By generating and using a new SSH key pair, you can regain access to the remote server and overcome the revoked SSH keys error.

In conclusion, SSH key issues can prevent users from accessing their servers. Common SSH key issues include keys with invalid permissions, keys that don’t match, keys that are disabled or revoked, and keys that are configured incorrectly for SSH agents. Set the proper permissions, create a new key pair, confirm that the SSH agent is running, enable SSH key authentication, and upload the public key to the server to resolve these problems.

Best Practices to Avoid Common SSH Issues

To avoid common SSH issues, there are some best practices that you can follow:

  • Keep software updated

         SSH client and server software should be kept up to date to avoid security vulnerabilities, compatibility issues and performance issues. Regular updates provide bug fixes, security patches and new features that improve stability.

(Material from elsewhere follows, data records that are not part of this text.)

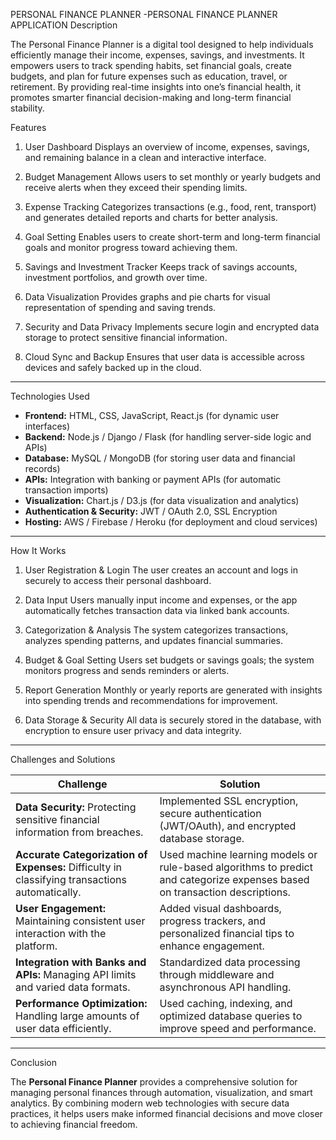 PERSONAL FINANCE PLANNER -PERSONAL FINANCE PLANNER APPLICATION
Description

The Personal Finance Planner is a digital tool designed to help individuals efficiently manage their income, expenses, savings, and investments. It empowers users to track spending habits, set financial goals, create budgets, and plan for future expenses such as education, travel, or retirement. By providing real-time insights into one’s financial health, it promotes smarter financial decision-making and long-term financial stability.



Features

1. User Dashboard
   Displays an overview of income, expenses, savings, and remaining balance in a clean and interactive interface.

2. Budget Management
   Allows users to set monthly or yearly budgets and receive alerts when they exceed their spending limits.

3. Expense Tracking
   Categorizes transactions (e.g., food, rent, transport) and generates detailed reports and charts for better analysis.

4. Goal Setting
   Enables users to create short-term and long-term financial goals and monitor progress toward achieving them.

5. Savings and Investment Tracker
   Keeps track of savings accounts, investment portfolios, and growth over time.

6. Data Visualization
   Provides graphs and pie charts for visual representation of spending and saving trends.

7. Security and Data Privacy
   Implements secure login and encrypted data storage to protect sensitive financial information.

8. Cloud Sync and Backup
   Ensures that user data is accessible across devices and safely backed up in the cloud.

---

 Technologies Used

* **Frontend:** HTML, CSS, JavaScript, React.js (for dynamic user interfaces)
* **Backend:** Node.js / Django / Flask (for handling server-side logic and APIs)
* **Database:** MySQL / MongoDB (for storing user data and financial records)
* **APIs:** Integration with banking or payment APIs (for automatic transaction imports)
* **Visualization:** Chart.js / D3.js (for data visualization and analytics)
* **Authentication & Security:** JWT / OAuth 2.0, SSL Encryption
* **Hosting:** AWS / Firebase / Heroku (for deployment and cloud services)

---
How It Works

1. User Registration & Login
   The user creates an account and logs in securely to access their personal dashboard.

2. Data Input
   Users manually input income and expenses, or the app automatically fetches transaction data via linked bank accounts.

3. Categorization & Analysis
   The system categorizes transactions, analyzes spending patterns, and updates financial summaries.

4. Budget & Goal Setting
   Users set budgets or savings goals; the system monitors progress and sends reminders or alerts.

5. Report Generation
   Monthly or yearly reports are generated with insights into spending trends and recommendations for improvement.

6. Data Storage & Security
   All data is securely stored in the database, with encryption to ensure user privacy and data integrity.

---
Challenges and Solutions

| **Challenge**                                                                                  | **Solution**                                                                                                                |
| ---------------------------------------------------------------------------------------------- | --------------------------------------------------------------------------------------------------------------------------- |
| **Data Security:** Protecting sensitive financial information from breaches.                   | Implemented SSL encryption, secure authentication (JWT/OAuth), and encrypted database storage.                              |
| **Accurate Categorization of Expenses:** Difficulty in classifying transactions automatically. | Used machine learning models or rule-based algorithms to predict and categorize expenses based on transaction descriptions. |
| **User Engagement:** Maintaining consistent user interaction with the platform.                | Added visual dashboards, progress trackers, and personalized financial tips to enhance engagement.                          |
| **Integration with Banks and APIs:** Managing API limits and varied data formats.              | Standardized data processing through middleware and asynchronous API handling.                                              |
| **Performance Optimization:** Handling large amounts of user data efficiently.                 | Used caching, indexing, and optimized database queries to improve speed and performance.                                    |

---

Conclusion

The **Personal Finance Planner** provides a comprehensive solution for managing personal finances through automation, visualization, and smart analytics. By combining modern web technologies with secure data practices, it helps users make informed financial decisions and move closer to achieving financial freedom.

  • Limit SSH access to trusted hosts

         Limiting SSH access to trusted hosts can reduce the risk of security breaches. You can configure your SSH server to allow connections only from specific IP addresses or networks using firewall rules or SSH configuration settings.

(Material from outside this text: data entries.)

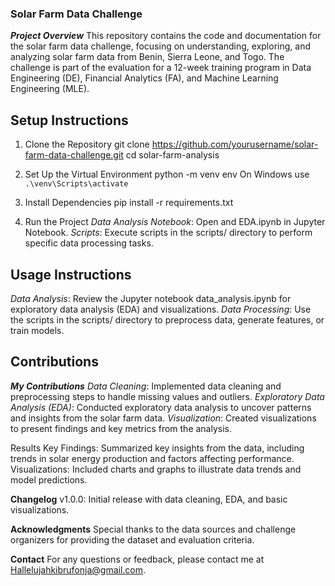 ### Solar Farm Data Challenge
***Project Overview***
This repository contains the code and documentation for the solar farm data challenge, focusing on understanding, exploring, and analyzing solar farm data from Benin, Sierra Leone, and Togo. The challenge is part of the evaluation for a 12-week training program in Data Engineering (DE), Financial Analytics (FA), and Machine Learning Engineering (MLE).

## Setup Instructions
1. Clone the Repository
git clone https://github.com/yourusername/solar-farm-data-challenge.git
cd solar-farm-analysis

2. Set Up the Virtual Environment
python -m venv env
On Windows use `.\venv\Scripts\activate`

3. Install Dependencies
pip install -r requirements.txt

4. Run the Project
*Data Analysis Notebook*: Open and EDA.ipynb in Jupyter Notebook.
*Scripts*: Execute scripts in the scripts/ directory to perform specific data processing tasks.


## Usage Instructions
*Data Analysis*: Review the Jupyter notebook data_analysis.ipynb for exploratory data analysis (EDA) and visualizations.
*Data Processing*: Use the scripts in the scripts/ directory to preprocess data, generate features, or train models.

## Contributions
***My Contributions***
*Data Cleaning*: Implemented data cleaning and preprocessing steps to handle missing values and outliers.
*Exploratory Data Analysis (EDA)*: Conducted exploratory data analysis to uncover patterns and insights from the solar farm data.
*Visualization*: Created visualizations to present findings and key metrics from the analysis.

Results
Key Findings: Summarized key insights from the data, including trends in solar energy production and factors affecting performance.
Visualizations: Included charts and graphs to illustrate data trends and model predictions.

**Changelog**
v1.0.0: Initial release with data cleaning, EDA, and basic visualizations.

**Acknowledgments**
Special thanks to the data sources and challenge organizers for providing the dataset and evaluation criteria.

**Contact**
For any questions or feedback, please contact me at Hallelujahkibrufonja@gmail.com.

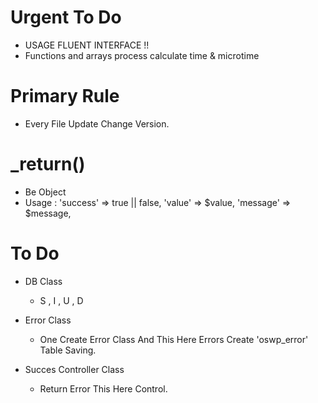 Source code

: # Urgent To Do

 - USAGE FLUENT INTERFACE !!
 - Functions and arrays process calculate time & microtime

# Primary Rule
  - Every File Update Change Version.

# _return()
 - Be Object 
 - Usage : 
    'success'   => true || false,
    'value'     => $value,
    'message'   => $message,

# To Do 

* DB Class
  - S , I , U , D

* Error Class
  - One Create Error Class And This Here Errors Create 'oswp_error' Table Saving.

* Succes Controller Class
  - Return Error This Here Control.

  • Use SSH keys for authentication

        SSH keys are more secure than passwords, as they use a public-private key pair. The private key is stored on the client machine, and the public key is stored on the server. When connecting to the server, the server authenticates you by checking whether your public key matches its own private key, which was generated from your password or username.

  • Use strong passwords

      When using passwords for authentication, use strong (complex) passwords that are difficult to guess or crack. Avoid common passwords or dictionary words, and use a combination of letters, numbers, and symbols.

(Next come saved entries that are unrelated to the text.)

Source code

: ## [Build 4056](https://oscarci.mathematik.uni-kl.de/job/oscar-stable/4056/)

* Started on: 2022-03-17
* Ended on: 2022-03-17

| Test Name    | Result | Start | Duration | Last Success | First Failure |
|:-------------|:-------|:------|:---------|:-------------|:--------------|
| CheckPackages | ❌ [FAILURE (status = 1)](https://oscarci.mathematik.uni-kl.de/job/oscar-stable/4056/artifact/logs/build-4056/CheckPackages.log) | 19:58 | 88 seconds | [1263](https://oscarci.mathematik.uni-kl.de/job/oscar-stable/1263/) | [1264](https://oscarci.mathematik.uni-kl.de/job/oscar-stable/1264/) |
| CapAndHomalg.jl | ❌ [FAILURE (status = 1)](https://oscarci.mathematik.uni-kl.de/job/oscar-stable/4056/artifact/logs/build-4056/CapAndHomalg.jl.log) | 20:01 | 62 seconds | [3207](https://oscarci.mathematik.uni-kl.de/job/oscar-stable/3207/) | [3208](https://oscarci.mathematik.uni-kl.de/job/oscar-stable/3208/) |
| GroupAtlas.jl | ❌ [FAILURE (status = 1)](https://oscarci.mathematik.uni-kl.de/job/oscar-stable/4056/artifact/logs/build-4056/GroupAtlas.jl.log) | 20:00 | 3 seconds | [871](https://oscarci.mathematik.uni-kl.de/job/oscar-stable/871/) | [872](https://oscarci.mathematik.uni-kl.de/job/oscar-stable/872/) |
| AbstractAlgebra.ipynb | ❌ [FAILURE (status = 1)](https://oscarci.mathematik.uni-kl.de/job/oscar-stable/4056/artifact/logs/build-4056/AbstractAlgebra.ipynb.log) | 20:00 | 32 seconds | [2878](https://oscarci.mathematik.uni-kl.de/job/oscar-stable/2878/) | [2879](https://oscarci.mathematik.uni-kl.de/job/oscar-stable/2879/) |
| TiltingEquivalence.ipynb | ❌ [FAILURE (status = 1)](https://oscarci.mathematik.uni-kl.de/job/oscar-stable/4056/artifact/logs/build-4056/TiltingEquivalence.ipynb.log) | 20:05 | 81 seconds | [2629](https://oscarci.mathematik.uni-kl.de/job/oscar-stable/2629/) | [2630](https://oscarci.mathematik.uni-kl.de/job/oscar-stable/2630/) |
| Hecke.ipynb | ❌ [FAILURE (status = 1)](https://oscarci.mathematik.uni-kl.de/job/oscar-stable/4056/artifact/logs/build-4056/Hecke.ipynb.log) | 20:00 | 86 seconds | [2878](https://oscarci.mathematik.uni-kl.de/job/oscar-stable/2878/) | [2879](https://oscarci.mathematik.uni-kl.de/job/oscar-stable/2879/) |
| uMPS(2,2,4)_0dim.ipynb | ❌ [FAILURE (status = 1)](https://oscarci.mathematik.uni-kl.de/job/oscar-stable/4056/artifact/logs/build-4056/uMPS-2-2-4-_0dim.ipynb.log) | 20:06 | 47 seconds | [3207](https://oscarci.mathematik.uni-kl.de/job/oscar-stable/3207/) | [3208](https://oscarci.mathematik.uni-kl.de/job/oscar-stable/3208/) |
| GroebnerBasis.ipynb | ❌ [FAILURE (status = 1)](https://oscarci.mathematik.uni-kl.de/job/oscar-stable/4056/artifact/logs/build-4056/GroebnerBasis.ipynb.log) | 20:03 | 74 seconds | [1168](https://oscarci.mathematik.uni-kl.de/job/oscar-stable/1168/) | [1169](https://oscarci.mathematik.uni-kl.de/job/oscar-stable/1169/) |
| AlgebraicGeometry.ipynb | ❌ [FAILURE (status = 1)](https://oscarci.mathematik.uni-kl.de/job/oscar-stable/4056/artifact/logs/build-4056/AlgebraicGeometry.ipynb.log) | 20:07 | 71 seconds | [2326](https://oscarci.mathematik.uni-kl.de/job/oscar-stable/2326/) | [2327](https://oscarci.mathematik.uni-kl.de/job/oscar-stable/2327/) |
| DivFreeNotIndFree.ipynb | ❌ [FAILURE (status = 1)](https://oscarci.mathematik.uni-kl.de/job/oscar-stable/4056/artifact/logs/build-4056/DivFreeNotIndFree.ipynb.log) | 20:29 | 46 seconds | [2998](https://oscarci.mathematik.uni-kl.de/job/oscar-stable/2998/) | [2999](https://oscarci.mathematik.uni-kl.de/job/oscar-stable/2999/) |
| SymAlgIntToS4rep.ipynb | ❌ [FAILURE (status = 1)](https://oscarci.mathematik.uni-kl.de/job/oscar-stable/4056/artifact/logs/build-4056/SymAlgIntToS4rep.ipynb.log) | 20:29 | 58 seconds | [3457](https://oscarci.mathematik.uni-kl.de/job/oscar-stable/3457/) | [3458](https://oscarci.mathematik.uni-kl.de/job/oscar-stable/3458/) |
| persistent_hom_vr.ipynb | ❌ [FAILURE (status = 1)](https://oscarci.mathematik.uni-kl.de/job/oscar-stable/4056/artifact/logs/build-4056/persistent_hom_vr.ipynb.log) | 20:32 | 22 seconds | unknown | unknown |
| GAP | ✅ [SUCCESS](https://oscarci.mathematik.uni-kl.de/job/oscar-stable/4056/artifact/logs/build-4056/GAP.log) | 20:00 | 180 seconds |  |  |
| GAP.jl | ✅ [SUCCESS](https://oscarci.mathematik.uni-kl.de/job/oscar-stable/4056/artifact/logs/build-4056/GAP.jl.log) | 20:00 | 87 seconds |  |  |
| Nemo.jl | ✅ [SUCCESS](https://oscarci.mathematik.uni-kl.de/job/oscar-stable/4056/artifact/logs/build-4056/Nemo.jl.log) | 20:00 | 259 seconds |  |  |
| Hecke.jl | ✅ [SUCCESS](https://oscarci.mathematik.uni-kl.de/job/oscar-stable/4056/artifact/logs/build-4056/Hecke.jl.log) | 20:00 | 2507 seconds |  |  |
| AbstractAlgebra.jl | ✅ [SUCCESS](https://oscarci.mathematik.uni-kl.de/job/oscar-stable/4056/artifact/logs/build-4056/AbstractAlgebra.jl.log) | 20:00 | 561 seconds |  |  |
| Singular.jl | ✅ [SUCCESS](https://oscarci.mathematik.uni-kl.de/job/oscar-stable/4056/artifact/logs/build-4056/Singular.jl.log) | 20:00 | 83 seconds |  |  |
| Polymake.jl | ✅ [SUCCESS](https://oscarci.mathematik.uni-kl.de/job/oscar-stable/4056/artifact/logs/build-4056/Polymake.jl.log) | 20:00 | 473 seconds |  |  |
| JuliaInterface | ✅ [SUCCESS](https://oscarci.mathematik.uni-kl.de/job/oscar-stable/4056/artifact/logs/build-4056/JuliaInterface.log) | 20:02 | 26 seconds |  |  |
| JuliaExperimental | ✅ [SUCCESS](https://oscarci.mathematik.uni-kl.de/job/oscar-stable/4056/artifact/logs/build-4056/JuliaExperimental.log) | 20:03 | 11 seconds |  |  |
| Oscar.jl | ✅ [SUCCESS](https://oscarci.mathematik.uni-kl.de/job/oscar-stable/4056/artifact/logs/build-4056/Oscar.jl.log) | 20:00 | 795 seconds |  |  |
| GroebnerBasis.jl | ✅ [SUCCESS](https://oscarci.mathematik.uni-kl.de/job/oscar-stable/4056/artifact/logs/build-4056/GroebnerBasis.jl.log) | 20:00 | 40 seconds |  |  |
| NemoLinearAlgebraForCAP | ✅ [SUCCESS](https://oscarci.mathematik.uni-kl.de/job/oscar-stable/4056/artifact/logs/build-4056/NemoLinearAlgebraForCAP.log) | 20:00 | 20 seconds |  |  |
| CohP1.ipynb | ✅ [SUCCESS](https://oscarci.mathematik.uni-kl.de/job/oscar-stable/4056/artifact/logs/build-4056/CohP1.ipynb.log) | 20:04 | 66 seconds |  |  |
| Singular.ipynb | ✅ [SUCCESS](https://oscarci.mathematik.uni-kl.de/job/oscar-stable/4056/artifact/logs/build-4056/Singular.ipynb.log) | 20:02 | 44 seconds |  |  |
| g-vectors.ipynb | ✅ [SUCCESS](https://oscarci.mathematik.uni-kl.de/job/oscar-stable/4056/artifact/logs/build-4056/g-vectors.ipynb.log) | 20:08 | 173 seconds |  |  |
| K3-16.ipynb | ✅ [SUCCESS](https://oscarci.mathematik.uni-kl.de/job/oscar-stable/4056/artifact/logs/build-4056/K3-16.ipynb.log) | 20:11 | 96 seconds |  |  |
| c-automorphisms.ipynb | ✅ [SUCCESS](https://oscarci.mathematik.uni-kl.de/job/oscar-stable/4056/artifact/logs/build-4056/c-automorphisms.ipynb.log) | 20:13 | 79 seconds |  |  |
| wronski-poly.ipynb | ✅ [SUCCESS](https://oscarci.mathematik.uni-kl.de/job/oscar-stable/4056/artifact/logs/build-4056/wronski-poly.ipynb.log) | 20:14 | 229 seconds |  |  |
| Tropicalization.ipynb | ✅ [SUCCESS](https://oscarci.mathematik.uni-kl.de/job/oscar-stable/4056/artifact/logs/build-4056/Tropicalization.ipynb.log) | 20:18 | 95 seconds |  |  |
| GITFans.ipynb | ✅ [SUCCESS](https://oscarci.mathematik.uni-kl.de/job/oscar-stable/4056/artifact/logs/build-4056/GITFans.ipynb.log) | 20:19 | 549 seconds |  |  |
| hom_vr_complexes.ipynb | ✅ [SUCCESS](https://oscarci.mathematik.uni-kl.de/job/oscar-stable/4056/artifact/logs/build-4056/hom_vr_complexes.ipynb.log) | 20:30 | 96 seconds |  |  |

  • Disable SSH root login

        In many cases, SSH is configured to allow root login by default. This can be a security risk because attackers may use brute force attacks or other methods to guess your root password and gain full access to the system. It is best to disable root login and create a separate user account that has limited privileges.

  • Enable two-factor authentication

         Two-factor authentication can provide an extra layer of security to your SSH connections by requiring users to provide two types of authentications, such as a password and a token. This can prevent unauthorized access even if the password is compromised.

Monitor SSH logs
Monitoring SSH logs can help detect and prevent security breaches. They contain information about login attempts, successful and failed connections, and other events. Log analysis tools can be used to monitor SSH logs and alert you of any suspicious activity.

      SSH is an important tool for remote system management, but it can be challenging to figure out how to use it. To ensure secure and reliable connections to your systems, it is important to follow best practices and use updated security measures. Maintaining a secure and stable SSH environment can require various precautions, such as updating software, limiting access via SSH, and monitoring logs.